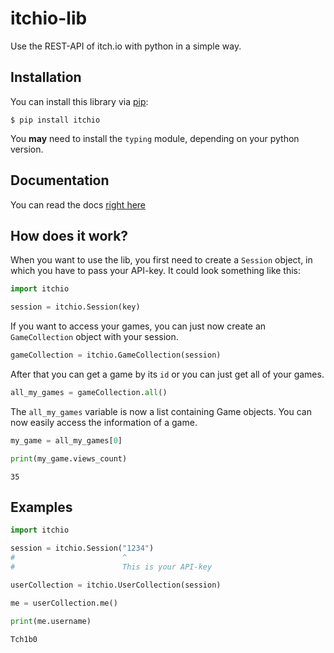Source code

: # itchio-lib

Use the REST-API of itch.io with python in a simple way.

## Installation

You can install this library via [pip](https://pypi.org):

```
$ pip install itchio
```

You **may** need to install the `typing` module, depending on your python version.

## Documentation

You can read the docs [right here](https://tch1b0.github.io/itchio-lib/)

## How does it work?

When you want to use the lib, you first need to create a `Session` object, in which you have to pass your
API-key. It could look something like this:

```py
import itchio

session = itchio.Session(key)
```

If you want to access your games, you can just now create an `GameCollection` object with your session.

```py
gameCollection = itchio.GameCollection(session)
```

After that you can get a game by its `id` or you can just get all of your games.

```py
all_my_games = gameCollection.all()
```

The `all_my_games` variable is now a list containing Game objects. You can now easily access the information of a game.

```py
my_game = all_my_games[0]

print(my_game.views_count)
```

```
35
```

## Examples

```py
import itchio

session = itchio.Session("1234")
#                        ^
#                        This is your API-key

userCollection = itchio.UserCollection(session)

me = userCollection.me()

print(me.username)
```

```
Tch1b0
```
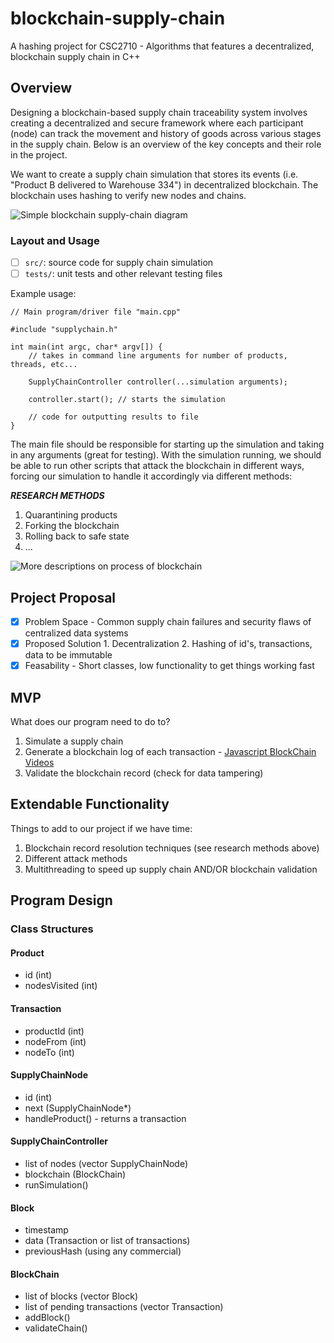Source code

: # blockchain-supply-chain
A hashing project for CSC2710 - Algorithms that features a decentralized, blockchain supply chain in C++

## Overview

Designing a blockchain-based supply chain traceability system involves creating a decentralized and secure framework where each participant (node) can track the movement and history of goods across various stages in the supply chain. Below is an overview of the key concepts and their role in the project.

We want to create a supply chain simulation that stores its events (i.e. "Product B delivered to Warehouse 334") in decentralized blockchain. The blockchain uses hashing to verify new nodes and chains. 

![Simple blockchain supply-chain diagram](https://github.com/isaacdenny/decentralized-supply-chain/blob/main/research/Blockchain-in-the-supply-chain-2.png)

### Layout and Usage

- [ ] `src/`: source code for supply chain simulation
- [ ] `tests/`: unit tests and other relevant testing files

Example usage:

```
// Main program/driver file "main.cpp"

#include "supplychain.h"

int main(int argc, char* argv[]) {
    // takes in command line arguments for number of products, threads, etc...

    SupplyChainController controller(...simulation arguments);

    controller.start(); // starts the simulation

    // code for outputting results to file
}
```

The main file should be responsible for starting up the simulation and taking in any arguments (great for testing). With the simulation running, we should be able to run other scripts that attack the blockchain in different ways, forcing our simulation to handle it accordingly via different methods: 

***RESEARCH METHODS***
1. Quarantining products
2. Forking the blockchain
3. Rolling back to safe state
4. ...

![More descriptions on process of blockchain](https://github.com/isaacdenny/decentralized-supply-chain/blob/main/research/blockchain-for-supply-chain.png)

## Project Proposal

- [x] Problem Space - Common supply chain failures and security flaws of centralized data systems
- [x] Proposed Solution
      1. Decentralization
      2. Hashing of id's, transactions, data to be immutable
- [x] Feasability - Short classes, low functionality to get things working fast

## MVP

What does our program need to do to?

1. Simulate a supply chain
2. Generate a blockchain log of each transaction - [Javascript BlockChain Videos](https://www.youtube.com/watch?v=zVqczFZr124&list=PLggJAWhpyrRxKmetiP3RdTa7VAbGaXWub)
3. Validate the blockchain record (check for data tampering)


## Extendable Functionality

Things to add to our project if we have time:

1. Blockchain record resolution techniques (see research methods above)
2. Different attack methods
3. Multithreading to speed up supply chain AND/OR blockchain validation

## Program Design

### Class Structures

#### Product
- id (int)
- nodesVisited (int)

#### Transaction
- productId (int)
- nodeFrom (int)
- nodeTo (int)

#### SupplyChainNode
- id (int)
- next (SupplyChainNode*)
- handleProduct() - returns a transaction

#### SupplyChainController
- list of nodes (vector SupplyChainNode)
- blockchain (BlockChain)
- runSimulation()

#### Block
- timestamp
- data (Transaction or list of transactions)
- previousHash (using any commercial)

#### BlockChain
- list of blocks (vector Block)
- list of pending transactions (vector Transaction)
- addBlock()
- validateChain()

····················

» Prompt: Word for word, set down each record shown above, omitting the pictures.

» Result of the exercise:
Source code

: # itchio-lib

Use the REST-API of itch.io with python in a simple way.

## Installation

You can install this library via [pip](https://pypi.org):

```
$ pip install itchio
```

You **may** need to install the `typing` module, depending on your python version.

## Documentation

You can read the docs [right here](https://tch1b0.github.io/itchio-lib/)

## How does it work?

When you want to use the lib, you first need to create a `Session` object, in which you have to pass your
API-key. It could look something like this:

```py
import itchio

session = itchio.Session(key)
```

If you want to access your games, you can just now create an `GameCollection` object with your session.

```py
gameCollection = itchio.GameCollection(session)
```

After that you can get a game by its `id` or you can just get all of your games.

```py
all_my_games = gameCollection.all()
```

The `all_my_games` variable is now a list containing Game objects. You can now easily access the information of a game.

```py
my_game = all_my_games[0]

print(my_game.views_count)
```

```
35
```

## Examples

```py
import itchio

session = itchio.Session("1234")
#                        ^
#                        This is your API-key

userCollection = itchio.UserCollection(session)

me = userCollection.me()

print(me.username)
```

```
Tch1b0
```
Source code

: # blockchain-supply-chain
A hashing project for CSC2710 - Algorithms that features a decentralized, blockchain supply chain in C++

## Overview

Designing a blockchain-based supply chain traceability system involves creating a decentralized and secure framework where each participant (node) can track the movement and history of goods across various stages in the supply chain. Below is an overview of the key concepts and their role in the project.

We want to create a supply chain simulation that stores its events (i.e. "Product B delivered to Warehouse 334") in decentralized blockchain. The blockchain uses hashing to verify new nodes and chains. 

![Simple blockchain supply-chain diagram](https://github.com/isaacdenny/decentralized-supply-chain/blob/main/research/Blockchain-in-the-supply-chain-2.png)

### Layout and Usage

- [ ] `src/`: source code for supply chain simulation
- [ ] `tests/`: unit tests and other relevant testing files

Example usage:

```
// Main program/driver file "main.cpp"

#include "supplychain.h"

int main(int argc, char* argv[]) {
    // takes in command line arguments for number of products, threads, etc...

    SupplyChainController controller(...simulation arguments);

    controller.start(); // starts the simulation

    // code for outputting results to file
}
```

The main file should be responsible for starting up the simulation and taking in any arguments (great for testing). With the simulation running, we should be able to run other scripts that attack the blockchain in different ways, forcing our simulation to handle it accordingly via different methods: 

***RESEARCH METHODS***
1. Quarantining products
2. Forking the blockchain
3. Rolling back to safe state
4. ...

![More descriptions on process of blockchain](https://github.com/isaacdenny/decentralized-supply-chain/blob/main/research/blockchain-for-supply-chain.png)

## Project Proposal

- [x] Problem Space - Common supply chain failures and security flaws of centralized data systems
- [x] Proposed Solution
      1. Decentralization
      2. Hashing of id's, transactions, data to be immutable
- [x] Feasability - Short classes, low functionality to get things working fast

## MVP

What does our program need to do to?

1. Simulate a supply chain
2. Generate a blockchain log of each transaction - [Javascript BlockChain Videos](https://www.youtube.com/watch?v=zVqczFZr124&list=PLggJAWhpyrRxKmetiP3RdTa7VAbGaXWub)
3. Validate the blockchain record (check for data tampering)


## Extendable Functionality

Things to add to our project if we have time:

1. Blockchain record resolution techniques (see research methods above)
2. Different attack methods
3. Multithreading to speed up supply chain AND/OR blockchain validation

## Program Design

### Class Structures

#### Product
- id (int)
- nodesVisited (int)

#### Transaction
- productId (int)
- nodeFrom (int)
- nodeTo (int)

#### SupplyChainNode
- id (int)
- next (SupplyChainNode*)
- handleProduct() - returns a transaction

#### SupplyChainController
- list of nodes (vector SupplyChainNode)
- blockchain (BlockChain)
- runSimulation()

#### Block
- timestamp
- data (Transaction or list of transactions)
- previousHash (using any commercial)

#### BlockChain
- list of blocks (vector Block)
- list of pending transactions (vector Transaction)
- addBlock()
- validateChain()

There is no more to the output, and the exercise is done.